When talking of the Slasher subgenre, Alfred Hitchock’s Pscyho (1960) is generally cited as the birth of the Slasher film, thus making Norman Bates (Anthony Perkins) the first Slasher. But Peeping Tom, which embodies even more future Slasher tropes, was released several months prior to Psycho. And take Thirteen Women, about the ex-sisters of a sorority who begin to die off one by one – under the sinister machinations of Myrna Loy, who the sorority cruelly snubbed years earlier because of her mixed race – until only Irene Dunne is left standing. Guess when that film came out? 1932. Throw some boobs and a few buckets of red-dyed karo syrup in there and Thirteen Women would have been right at home in 1980. (I now await the Platinum Dunes remake.) Psycho’s massive success may have made it the most immediately influential proto-Slasher film, but Thirteen Women shows that even back during the heyday of the Universal Monsters, the early ancestors of the Slasher were sneaking around like tiny mammals in the age of dinosaurs.

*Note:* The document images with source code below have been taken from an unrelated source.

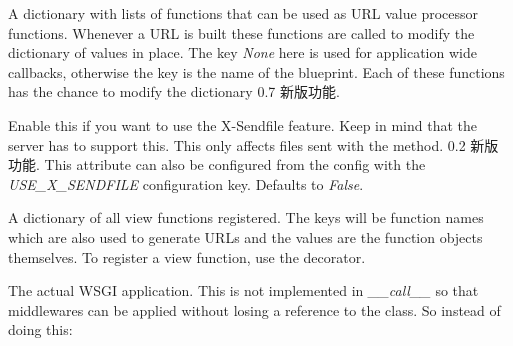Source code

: \documentclass[a4paper,12pt]{sphinxmanual}
\begin{document}
\begin{fulllineitems}
\begin{fulllineitems}
\end{fulllineitems}


\begin{fulllineitems}
\label{api:flask.Flask.url_value_preprocessors}
A dictionary with lists of functions that can be used as URL
value processor functions.  Whenever a URL is built these functions
are called to modify the dictionary of values in place.  The key
\emph{None} here is used for application wide
callbacks, otherwise the key is the name of the blueprint.
Each of these functions has the chance to modify the dictionary
0.7 新版功能.
\end{fulllineitems}


\begin{fulllineitems}
\label{api:flask.Flask.use_x_sendfile}
Enable this if you want to use the X-Sendfile feature.  Keep in
mind that the server has to support this.  This only affects files
sent with the {\hyperref[api:flask.send_file]{}} method.
0.2 新版功能.
This attribute can also be configured from the config with the
\emph{USE\_X\_SENDFILE} configuration key.  Defaults to \emph{False}.

\end{fulllineitems}


\begin{fulllineitems}
\label{api:flask.Flask.view_functions}
A dictionary of all view functions registered.  The keys will
be function names which are also used to generate URLs and
the values are the function objects themselves.
To register a view function, use the {\hyperref[api:flask.Flask.route]{}} decorator.

\end{fulllineitems}


\begin{fulllineitems}
\label{api:flask.Flask.wsgi_app}
The actual WSGI application.  This is not implemented in
\emph{\_\_call\_\_} so that middlewares can be applied without losing a
reference to the class.  So instead of doing this:


\end{fulllineitems}
\end{fulllineitems}
\end{document}
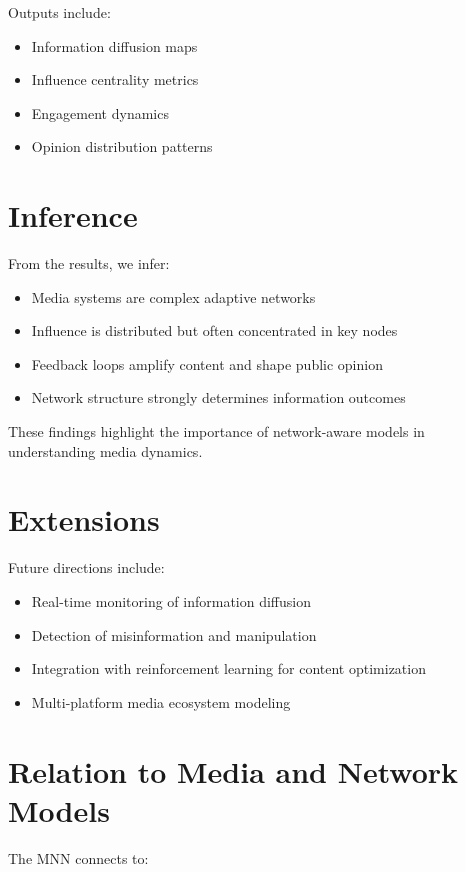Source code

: \documentclass[12pt]{article}
\begin{document}
Outputs include:

\begin{itemize}
\item Information diffusion maps
\item Influence centrality metrics
\item Engagement dynamics
\item Opinion distribution patterns
\end{itemize}

\section{Inference}

From the results, we infer:

\begin{itemize}
\item Media systems are complex adaptive networks
\item Influence is distributed but often concentrated in key nodes
\item Feedback loops amplify content and shape public opinion
\item Network structure strongly determines information outcomes
\end{itemize}

These findings highlight the importance of network-aware models in understanding media dynamics.

\section{Extensions}

Future directions include:

\begin{itemize}
\item Real-time monitoring of information diffusion
\item Detection of misinformation and manipulation
\item Integration with reinforcement learning for content optimization
\item Multi-platform media ecosystem modeling
\end{itemize}

\section{Relation to Media and Network Models}

The MNN connects to:
\end{document}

On paper most Slasher films read like murder-mysteries or thrillers. After all, Agatha Christie’s And Then There Were None (originally published in 1939 in the UK under the title Ten Little Niggers) – about a group of people gathered in a remote locale who are mysteriously bumped off one-by-one in a situation where one of our core characters must be the killer – is clearly the template for one of the more conventional Slasher film structures. So what makes Slasher films horror movies? And what separates a Slasher horror movie from a serial killer thriller?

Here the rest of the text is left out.